ArcGIS Blog

Mar 12, 2026

Lessons in Observability from Parcel Management System Testing

By Sarah Scher and Raymond Bunn

Our latest Parcel Management System test study provides a concrete example of how an ArcGIS system’s observability – across virtual machines, services, and workflows – enables teams to tune performance, right‑size infrastructure, and make informed architectural decisions before problems appear in production.

In this blog, you’ll learn:

Why observability must be designed into ArcGIS systems from the start
What we monitor in our test studies to get insightful results
How to evaluate test results and translate them into actionable improvements

And if you’re looking to really dive in, check out the full test study here!

Observability by design

Observability is often treated as something you “add later” to help troubleshoot issues in production. However in practice, observability should be factored in at the design phase.
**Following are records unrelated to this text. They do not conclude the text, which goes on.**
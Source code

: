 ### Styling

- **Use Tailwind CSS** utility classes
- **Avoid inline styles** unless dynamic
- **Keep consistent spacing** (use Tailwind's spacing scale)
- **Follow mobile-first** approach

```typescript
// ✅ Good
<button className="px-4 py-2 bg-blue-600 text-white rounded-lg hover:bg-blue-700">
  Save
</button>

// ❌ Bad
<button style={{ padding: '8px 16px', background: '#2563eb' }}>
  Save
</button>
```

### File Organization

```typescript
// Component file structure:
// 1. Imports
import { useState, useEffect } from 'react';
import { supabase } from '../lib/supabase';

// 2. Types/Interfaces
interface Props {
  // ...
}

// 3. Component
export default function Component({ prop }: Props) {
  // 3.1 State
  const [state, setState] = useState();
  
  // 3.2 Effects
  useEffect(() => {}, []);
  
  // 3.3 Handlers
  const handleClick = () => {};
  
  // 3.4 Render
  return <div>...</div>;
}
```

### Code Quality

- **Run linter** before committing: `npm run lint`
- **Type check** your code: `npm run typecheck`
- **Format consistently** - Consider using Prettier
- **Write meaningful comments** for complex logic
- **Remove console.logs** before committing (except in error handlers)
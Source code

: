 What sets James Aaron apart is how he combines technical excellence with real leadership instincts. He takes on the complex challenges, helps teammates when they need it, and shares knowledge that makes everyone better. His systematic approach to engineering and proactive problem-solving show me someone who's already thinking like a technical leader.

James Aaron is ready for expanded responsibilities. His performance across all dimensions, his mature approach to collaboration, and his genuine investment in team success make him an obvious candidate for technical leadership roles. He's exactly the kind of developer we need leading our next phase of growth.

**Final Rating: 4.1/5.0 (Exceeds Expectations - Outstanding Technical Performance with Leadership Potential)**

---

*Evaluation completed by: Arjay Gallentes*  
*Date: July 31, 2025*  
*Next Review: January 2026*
Ultimately, it determines to what extent you will be able to tune, scale, prevent issues, and troubleshoot problems for your systems.

In this test study, we intentionally built observability into the system at the start, so we could monitor different aspects of the systems as workflows were executed under increasing load. We aimed not just to confirm that workflows were completed successfully, but to understand how each tier of the system behaved as demand increased. This was especially true of the user experience at the client tier, which can be a challenge to monitor.

Learn more about observability in the ArcGIS Architecture Center!

Cross-system monitoring

To perform successful system validation and deliver meaningful results, we needed to be able to monitor the system’s behavior and capture telemetry.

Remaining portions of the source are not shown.